How ironic that folks crave neutrals inside but often want color in the garden. I like those things reversed.
At this time of the year – the first official day of summer – my focus naturally turns to gardens. Even though I’ve freely admitted in the past that I Hate Gardening and I’m tragically allergic to mosquito bites, I’m an ardent admirer of beautiful outdoor spaces. For a long time now, I’ve been collecting photos of gardens that, essentially, are all green. Rather than using floral color to provide visual variation, this type of garden is very sculptural. Since these are mainly monochromatic – the color of grass, trees and shrubs – and therefore neutral in that sense, they depend largely on levels, shapes, height and placements.

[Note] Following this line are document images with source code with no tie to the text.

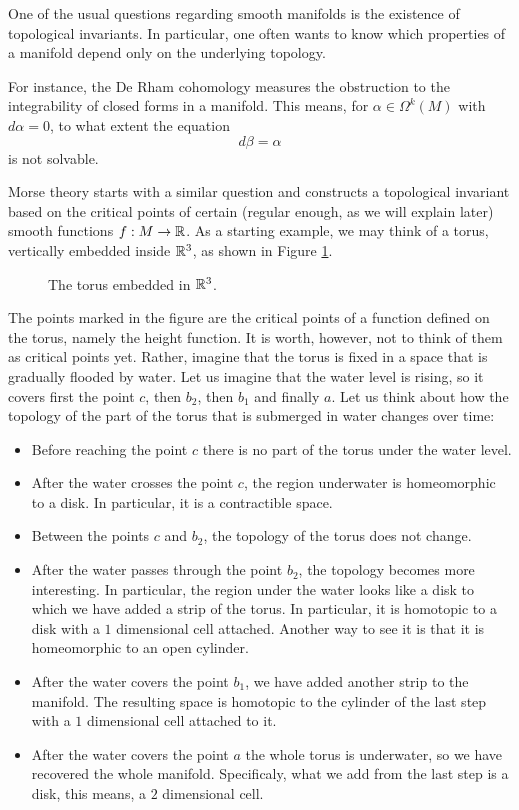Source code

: One of the usual questions regarding smooth manifolds is the existence of topological invariants. In particular, one often wants to know which properties of a manifold depend only on the underlying topology.

For instance, the De Rham cohomology measures the obstruction to the integrability of closed forms in a manifold. This means, for $\alpha \in \Omega^k(M)$ with $d\alpha = 0$, to what extent the equation
\[d\beta = \alpha\]
is not solvable.

Morse theory starts with a similar question and constructs a topological invariant based on the critical points of certain (regular enough, as we will explain later) smooth functions $f : M \rightarrow \mathbb{R}$. As a starting example, we may think of a torus, vertically embedded inside $\mathbb{R}^3$, as shown in Figure \ref{figure:torus}.

\begin{figure}[h]
	\centering
	
	\caption{The torus embedded in $\mathbb{R}^3$.}
	\label{figure:torus}
\end{figure}

The points marked in the figure are the critical points of a function defined on the torus, namely the height function. It is worth, however, not to think of them as critical points yet. Rather, imagine that the torus is fixed in a space that is gradually flooded by water. Let us imagine that the water level is rising, so it covers first the point $c$, then $b_2$, then $b_1$ and finally $a$. Let us think about how the topology of the part of the torus that is submerged in water changes over time:

\begin{itemize}
	\item Before reaching the point $c$ there is no part of the torus under the water level.
	\item After the water crosses the point $c$, the region underwater is homeomorphic to a disk. In particular, it is a contractible space.
	\item Between the points $c$ and $b_2$, the topology of the torus does not change.
	\item After the water passes through the point $b_2$, the topology becomes more interesting. In particular, the region under the water looks like a disk to which we have added a strip of the torus. In particular, it is homotopic to a disk with a $1$ dimensional cell attached. Another way to see it is that it is homeomorphic to an open cylinder.
	\item After the water covers the point $b_1$, we have added another strip to the manifold. The resulting space is homotopic to the cylinder of the last step with a $1$ dimensional cell attached to it.
	\item After the water covers the point $a$ the whole torus is underwater, so we have recovered the whole manifold. Specificaly, what we add from the last step is a disk, this means, a $2$ dimensional cell.
\end{itemize}


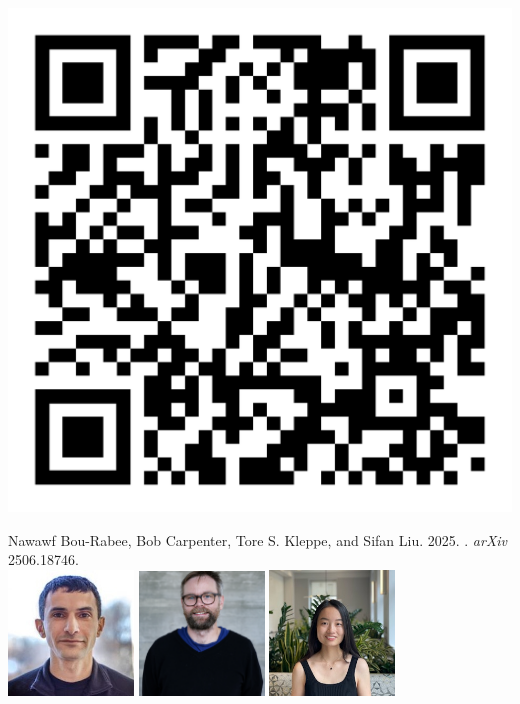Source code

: \documentclass[10pt]{report}
\begin{document}
\spc
\noindent
\begin{minipage}[t]{0.35\textwidth}
\includegraphics[width=\textwidth]{img/qr-code.pdf}
\end{minipage}
\quad
\begin{minipage}[t]{0.6\textwidth}
  \vspace*{-1.55in}
  {\small Nawawf Bou-Rabee, Bob Carpenter, Tore S. Kleppe, and Sifan Liu.
      2025. . \textit{arXiv} 2506.18746.}
      \\[12pt]
      \includegraphics[width=0.25\textwidth]{img/nawaf.jpg}
      \hfill
      \includegraphics[width=0.25\textwidth]{img/tore.png}
      \hfill
      \includegraphics[width=0.25\textwidth]{img/sifan.jpg}
\end{minipage}
\hfill
\null
\end{document}
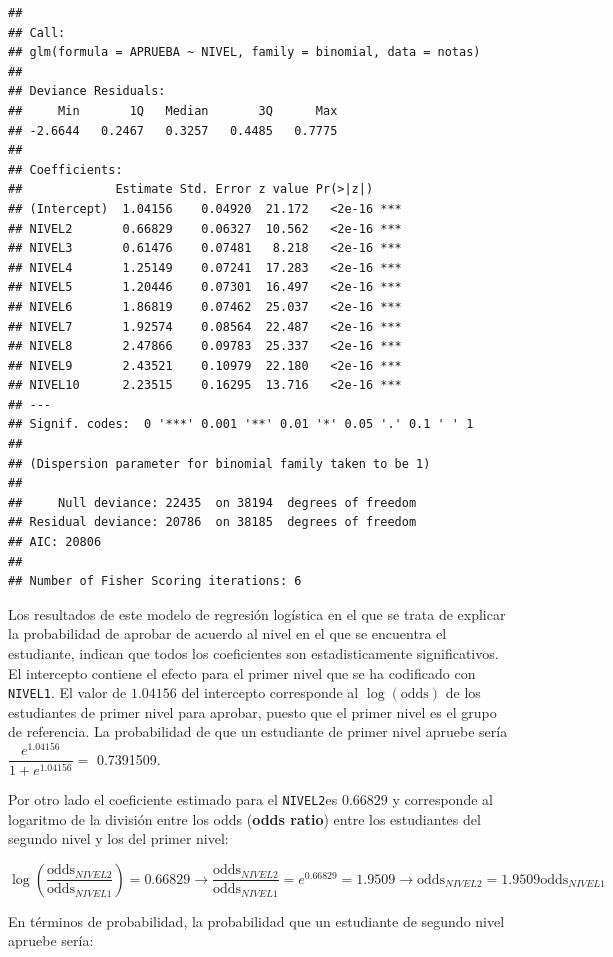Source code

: \documentclass[letterpaper,]{book}
\begin{document}
\begin{verbatim}
## 
## Call:
## glm(formula = APRUEBA ~ NIVEL, family = binomial, data = notas)
## 
## Deviance Residuals: 
##     Min       1Q   Median       3Q      Max  
## -2.6644   0.2467   0.3257   0.4485   0.7775  
## 
## Coefficients:
##             Estimate Std. Error z value Pr(>|z|)    
## (Intercept)  1.04156    0.04920  21.172   <2e-16 ***
## NIVEL2       0.66829    0.06327  10.562   <2e-16 ***
## NIVEL3       0.61476    0.07481   8.218   <2e-16 ***
## NIVEL4       1.25149    0.07241  17.283   <2e-16 ***
## NIVEL5       1.20446    0.07301  16.497   <2e-16 ***
## NIVEL6       1.86819    0.07462  25.037   <2e-16 ***
## NIVEL7       1.92574    0.08564  22.487   <2e-16 ***
## NIVEL8       2.47866    0.09783  25.337   <2e-16 ***
## NIVEL9       2.43521    0.10979  22.180   <2e-16 ***
## NIVEL10      2.23515    0.16295  13.716   <2e-16 ***
## ---
## Signif. codes:  0 '***' 0.001 '**' 0.01 '*' 0.05 '.' 0.1 ' ' 1
## 
## (Dispersion parameter for binomial family taken to be 1)
## 
##     Null deviance: 22435  on 38194  degrees of freedom
## Residual deviance: 20786  on 38185  degrees of freedom
## AIC: 20806
## 
## Number of Fisher Scoring iterations: 6
\end{verbatim}

Los resultados de este modelo de regresión logística en el que se trata de explicar la probabilidad de aprobar de acuerdo al nivel en el que se encuentra el estudiante, indican que todos los coeficientes son estadisticamente significativos. El intercepto contiene el efecto para el primer nivel que se ha codificado con \texttt{NIVEL1}. El valor de \(1.04156\) del intercepto corresponde al \(\log \left( \text{odds} \right)\) de los estudiantes de primer nivel para aprobar, puesto que el primer nivel es el grupo de referencia. La probabilidad de que un estudiante de primer nivel apruebe sería \(\dfrac{e^{1.04156}}{1+e^{1.04156}} =\) 0.7391509.

Por otro lado el coeficiente estimado para el \texttt{NIVEL2}es \(0.66829\) y corresponde al logaritmo de la división entre los odds (\textbf{odds ratio}) entre los estudiantes del segundo nivel y los del primer nivel:

\[\log \left( \dfrac{\text{odds}_{NIVEL2}}{\text{odds}_{NIVEL1}}\right)=0.66829 \rightarrow \dfrac{\text{odds}_{NIVEL2}}{\text{odds}_{NIVEL1}}=e^{0.66829}=1.9509\rightarrow \text{odds}_{NIVEL2} = 1.9509\text{odds}_{NIVEL1}\]

En términos de probabilidad, la probabilidad que un estudiante de segundo nivel apruebe sería:
\end{document}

In a city garden created for actress Julianne Moore [top], landscape architect Brian Sawyer went for “Green, green, green. “It’s about ivy—Boston ivy and English ivy—and staghorn ferns and moss. And boxwood,” Sawyer told Architectural Digest where the photos first appeared. Beginning with bluestone pavers, raised boxwood beds were constructed. It’s lovely, stunningly simple and best of all, low maintenance, which always appeals to me.
French garden authority Louis Benech, who restored an ancient part of the historic Jardin des Tuileries, the public garden in Paris situated between the Louvre and the Place de La Concorde, went to work on a large-scale ‘scape in Touraine (a region famous for its wine) with spectacular results. I especially love a parterre arrangement of geometrically arranged walkways bordered by clipped hedges but the thrill is seeing how trees interrupt the formality and loosen it all up.
Can’t you almost feel the cool shade provided by the linden tree arch that shelters this outdoor dining table? It helps define a brick walkway as a long outdoor “room.” Designed by the iconic Belgian landscape firm of Wirtz International, the gardens on the owner’s 50-acre property are dramatically sculptural and expand in scale with distance from the house.
When I look at this photograph I think of rock formations translated into shrubbery. The combination and variety of the greenery with the different heights and arrangements almost have a whimsical feeling, particularly the ones that lean. Given the classical building in the background I assume this garden is somewhere in England.